TASK GOAL
Print only the lines below from the one with "Sistema de Gestão" to the one with "This is my SEP", both included, exactly as they stand. Leave pictures out.
AVAILABLE RECORDS section start
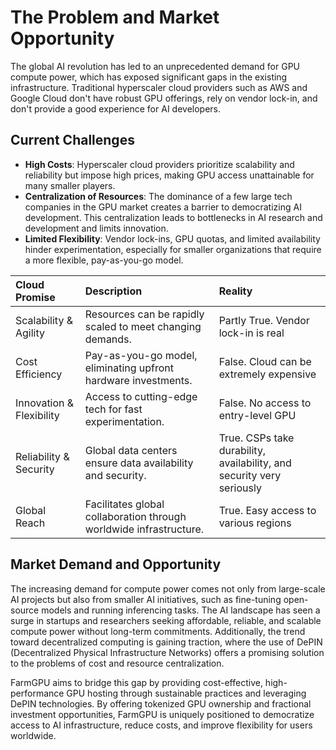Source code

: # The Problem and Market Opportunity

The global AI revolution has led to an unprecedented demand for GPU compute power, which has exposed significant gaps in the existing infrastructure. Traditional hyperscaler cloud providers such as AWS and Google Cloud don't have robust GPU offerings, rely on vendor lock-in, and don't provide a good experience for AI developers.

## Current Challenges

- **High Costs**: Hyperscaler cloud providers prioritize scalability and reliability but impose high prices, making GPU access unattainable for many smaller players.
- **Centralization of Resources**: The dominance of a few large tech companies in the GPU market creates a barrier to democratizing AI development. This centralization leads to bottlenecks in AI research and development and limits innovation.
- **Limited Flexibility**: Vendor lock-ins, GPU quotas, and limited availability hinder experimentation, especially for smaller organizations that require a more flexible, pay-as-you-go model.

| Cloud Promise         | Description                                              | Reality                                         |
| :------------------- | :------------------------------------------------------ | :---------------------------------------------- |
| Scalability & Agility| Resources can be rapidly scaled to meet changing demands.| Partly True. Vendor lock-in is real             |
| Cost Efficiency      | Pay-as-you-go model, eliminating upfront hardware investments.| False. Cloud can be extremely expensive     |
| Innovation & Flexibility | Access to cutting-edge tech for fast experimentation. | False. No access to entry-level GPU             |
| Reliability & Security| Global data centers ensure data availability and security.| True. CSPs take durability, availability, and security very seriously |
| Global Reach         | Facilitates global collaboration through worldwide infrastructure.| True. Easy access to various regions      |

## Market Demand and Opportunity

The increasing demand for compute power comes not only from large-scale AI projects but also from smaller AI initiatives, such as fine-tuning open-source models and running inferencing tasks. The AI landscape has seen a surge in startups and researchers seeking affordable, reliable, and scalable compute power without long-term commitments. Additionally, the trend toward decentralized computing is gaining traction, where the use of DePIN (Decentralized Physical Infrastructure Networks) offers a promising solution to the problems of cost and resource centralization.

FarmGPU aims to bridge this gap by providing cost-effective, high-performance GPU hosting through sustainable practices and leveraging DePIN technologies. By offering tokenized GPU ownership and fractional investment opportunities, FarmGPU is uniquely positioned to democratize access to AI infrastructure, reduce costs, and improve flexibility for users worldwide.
AVAILABLE RECORDS section end
AVAILABLE RECORDS section start
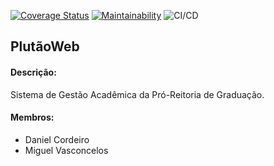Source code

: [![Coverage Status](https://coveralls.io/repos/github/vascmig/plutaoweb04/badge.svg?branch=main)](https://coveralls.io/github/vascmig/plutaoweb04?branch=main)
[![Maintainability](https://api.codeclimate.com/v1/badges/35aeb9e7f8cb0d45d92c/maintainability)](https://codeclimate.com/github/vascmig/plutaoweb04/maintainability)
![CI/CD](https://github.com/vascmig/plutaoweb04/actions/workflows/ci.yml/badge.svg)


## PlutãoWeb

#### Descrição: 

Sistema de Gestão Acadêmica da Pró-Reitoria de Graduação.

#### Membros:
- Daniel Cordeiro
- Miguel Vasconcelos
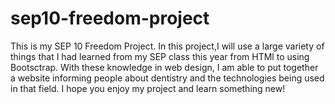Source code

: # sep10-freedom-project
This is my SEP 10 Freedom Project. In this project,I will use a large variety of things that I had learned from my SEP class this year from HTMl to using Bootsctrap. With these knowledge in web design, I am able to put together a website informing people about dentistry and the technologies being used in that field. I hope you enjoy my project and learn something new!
AVAILABLE RECORDS section end
OUTPUT BELOW
Sistema de Gestão Acadêmica da Pró-Reitoria de Graduação.

#### Membros:
- Daniel Cordeiro
- Miguel Vasconcelos
Source code

: # sep10-freedom-project
This is my SEP 10 Freedom Project. In this project,I will use a large variety of things that I had learned from my SEP class this year from HTMl to using Bootsctrap. With these knowledge in web design, I am able to put together a website informing people about dentistry and the technologies being used in that field. I hope you enjoy my project and learn something new!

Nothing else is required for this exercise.